I filled up my lawnmower from a gas can earlier today and spent about 15 minutes trying to pull start it. I've checked the oil level and color and both seem fine to my inexpert eye. On two separate occasions, it seemingly randomly started and ran for about 10 seconds or so, but I haven't been able to get a third. I had a similar problem on my motorcycle some years ago when the carburetor bowl would slowly fill over a few minutes, but would run dry (jets, gr) after about 30 seconds of running.
Since any engine should theoretically run with air, fuel, and spark, I started troubleshooting in that order.
- Air: I've taken out the air filter and cleaned it (I'll replace it later if it ends up making a difference). Reinstalled air filter and tried to start again, no dice. I also tried just leaving the air filter completely off, but it still wouldn't start.
- Fuel: I have read that it's common for a fuel filter to be at the root of an engine that won't start, so I sprayed a small amount of starting fluid into the air intake and tried to start it again. Not even a small pop. I realized a few minutes later that it's probably not a good idea to spray starting fluid into the intake. Maybe?
- Spark: On a car, you could test spark by grounding the spark plug against the frame somehow, but I wasn't able to do this and attempt a pull start. The plug is... basically black, but the electrode doesn't appear to be melted away. I tried to clean this by spraying it with carb cleaner and rubbing it, but it didn't make much difference. I put some more starting fluid in the spark plug hole on the basis that if the spark plug was sparking, I should get at least a little bit of combustion (fuel and air having basically manually been added) even if everything else is borked. But no, still wouldn't start.

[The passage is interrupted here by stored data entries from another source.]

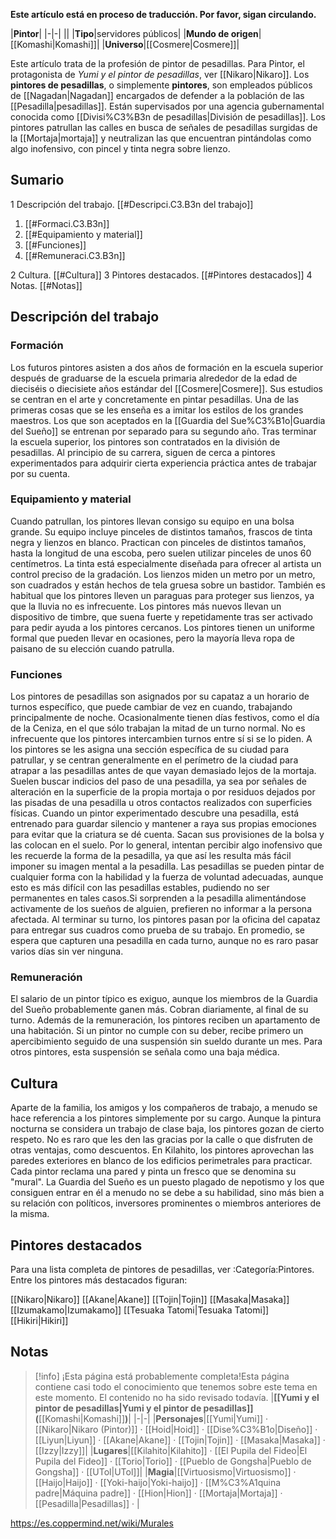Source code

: **Este artículo está en proceso de traducción. Por favor, sigan circulando.**


|**Pintor**|
|-|-|
||
|**Tipo**|servidores públicos|
|**Mundo de origen**|[[Komashi\|Komashi]]|
|**Universo**|[[Cosmere\|Cosmere]]|

Este artículo trata de la profesión de pintor de pesadillas. Para Pintor, el protagonista de *Yumi y el pintor de pesadillas*, ver [[Nikaro\|Nikaro]].
Los **pintores de pesadillas**, o simplemente **pintores**, son empleados públicos de [[Nagadan\|Nagadan]] encargados de defender a la población de las [[Pesadilla\|pesadillas]]. Están supervisados por una agencia gubernamental conocida como [[Divisi%C3%B3n de pesadillas\|División de pesadillas]]. Los pintores patrullan las calles en busca de señales de pesadillas surgidas de la [[Mortaja\|mortaja]] y neutralizan las que encuentran pintándolas como algo inofensivo, con pincel y tinta negra sobre lienzo.

## Sumario

1 Descripción del trabajo. [[#Descripci.C3.B3n del trabajo]] 

1. [[#Formaci.C3.B3n]] 
1. [[#Equipamiento y material]] 
1. [[#Funciones]] 
1. [[#Remuneraci.C3.B3n]] 


2 Cultura. [[#Cultura]] 
3 Pintores destacados. [[#Pintores destacados]] 
4 Notas. [[#Notas]] 


## Descripción del trabajo
### Formación
Los futuros pintores asisten a dos años de formación en la escuela superior después de graduarse de la escuela primaria alrededor de la edad de dieciséis o diecisiete años estándar del [[Cosmere\|Cosmere]]. Sus estudios se centran en el arte y concretamente en pintar pesadillas. Una de las primeras cosas que se les enseña es a imitar los estilos de los grandes maestros. Los que son aceptados en la [[Guardia del Sue%C3%B1o\|Guardia del Sueño]] se entrenan por separado para su segundo año.
Tras terminar la escuela superior, los pintores son contratados en la división de pesadillas. Al principio de su carrera, siguen de cerca a pintores experimentados para adquirir cierta experiencia práctica antes de trabajar por su cuenta.

### Equipamiento y material
Cuando patrullan, los pintores llevan consigo su equipo en una bolsa grande. Su equipo incluye pinceles de distintos tamaños, frascos de tinta negra y lienzos en blanco. Practican con pinceles de distintos tamaños, hasta la longitud de una escoba, pero suelen utilizar pinceles de unos 60 centímetros. La tinta está especialmente diseñada para ofrecer al artista un control preciso de la gradación. Los lienzos miden un metro por un metro, son cuadrados y están hechos de tela gruesa sobre un bastidor. También es habitual que los pintores lleven un paraguas para proteger sus lienzos, ya que la lluvia no es infrecuente. Los pintores más nuevos llevan un dispositivo de timbre, que suena fuerte y repetidamente tras ser activado para pedir ayuda a los pintores cercanos. Los pintores tienen un uniforme formal que pueden llevar en ocasiones, pero la mayoría lleva ropa de paisano de su elección cuando patrulla.

### Funciones
Los pintores de pesadillas son asignados por su capataz a un horario de turnos específico, que puede cambiar de vez en cuando, trabajando principalmente de noche. Ocasionalmente tienen días festivos, como el día de la Ceniza, en el que sólo trabajan la mitad de un turno normal. No es infrecuente que los pintores intercambien turnos entre sí si se lo piden. A los pintores se les asigna una sección específica de su ciudad para patrullar, y se centran generalmente en el perímetro de la ciudad para atrapar a las pesadillas antes de que vayan demasiado lejos de la mortaja. Suelen buscar indicios del paso de una pesadilla, ya sea por señales de alteración en la superficie de la propia mortaja o por residuos dejados por las pisadas de una pesadilla u otros contactos realizados con superficies físicas.
Cuando un pintor experimentado descubre una pesadilla, está entrenado para guardar silencio y mantener a raya sus propias emociones para evitar que la criatura se dé cuenta. Sacan sus provisiones de la bolsa y las colocan en el suelo. Por lo general, intentan percibir algo inofensivo que les recuerde la forma de la pesadilla, ya que así les resulta más fácil imponer su imagen mental a la pesadilla. Las pesadillas se pueden pintar de cualquier forma con la habilidad y la fuerza de voluntad adecuadas, aunque esto es más difícil con las pesadillas estables, pudiendo no ser permanentes en tales casos.Si sorprenden a la pesadilla alimentándose activamente de los sueños de alguien, prefieren no informar a la persona afectada.
Al terminar su turno, los pintores pasan por la oficina del capataz para entregar sus cuadros como prueba de su trabajo. En promedio, se espera que capturen una pesadilla en cada turno, aunque no es raro pasar varios días sin ver ninguna.

### Remuneración
El salario de un pintor típico es exiguo, aunque los miembros de la Guardia del Sueño probablemente ganen más. Cobran diariamente, al final de su turno. Además de la remuneración, los pintores reciben un apartamento de una habitación. Si un pintor no cumple con su deber, recibe primero un apercibimiento seguido de una suspensión sin sueldo durante un mes. Para otros pintores, esta suspensión se señala como una baja médica.

## Cultura
Aparte de la familia, los amigos y los compañeros de trabajo, a menudo se hace referencia a los pintores simplemente por su cargo. Aunque la pintura nocturna se considera un trabajo de clase baja, los pintores gozan de cierto respeto. No es raro que les den las gracias por la calle o que disfruten de otras ventajas, como descuentos.
En Kilahito, los pintores aprovechan las paredes exteriores en blanco de los edificios perimetrales para practicar. Cada pintor reclama una pared y pinta un fresco que se denomina su "mural".
La Guardia del Sueño es un puesto plagado de nepotismo y los que consiguen entrar en él a menudo no se debe a su habilidad, sino más bien a su relación con políticos, inversores prominentes o miembros anteriores de la misma.

## Pintores destacados
Para una lista completa de pintores de pesadillas, ver :Categoría:Pintores.
Entre los pintores más destacados figuran:

[[Nikaro\|Nikaro]]
[[Akane\|Akane]]
[[Tojin\|Tojin]]
[[Masaka\|Masaka]]
[[Izumakamo\|Izumakamo]]
[[Tesuaka Tatomi\|Tesuaka Tatomi]]
[[Hikiri\|Hikiri]]
## Notas

> [!info] ¡Esta página está probablemente completa!Esta página contiene casi todo el conocimiento que tenemos sobre este tema en este momento.
El contenido no ha sido revisado todavía.
|**[[Yumi y el pintor de pesadillas\|Yumi y el pintor de pesadillas]] (**[[Komashi\|Komashi]]**)**|
|-|-|
|**Personajes**|[[Yumi\|Yumi]] · [[Nikaro\|Nikaro (Pintor)]] · [[Hoid\|Hoid]] · [[Dise%C3%B1o\|Diseño]] · [[Liyun\|Liyun]] · [[Akane\|Akane]] · [[Tojin\|Tojin]] · [[Masaka\|Masaka]] · [[Izzy\|Izzy]]|
|**Lugares**|[[Kilahito\|Kilahito]] · [[El Pupila del Fideo\|El Pupila del Fideo]] · [[Torio\|Torio]] · [[Pueblo de Gongsha\|Pueblo de Gongsha]] · [[UTol\|UTol]]|
|**Magia**|[[Virtuosismo\|Virtuosismo]] · [[Haijo\|Haijo]] · [[Yoki-haijo\|Yoki-haijo]] · [[M%C3%A1quina padre\|Máquina padre]] · [[Hion\|Hion]] · [[Mortaja\|Mortaja]] · [[Pesadilla\|Pesadillas]] · |



https://es.coppermind.net/wiki/Murales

Based off of the above, it seems like the most likely / lowest-hanging-fruit is that the spark plug is too gummed up / nasty / old / evil to spark successfully and that replacing it should solve that corner of the combustion triangle. If that doesn't and start fluid still doesn't work, then there's probably no power going to the spark plug, which could be caused by a faulty plug wire or the stator/whatever-it's-called-on-a-lawnmower-that-generates-electricity.
My question is, simply: based off of the above conditions, does it make sense to replace the spark plug?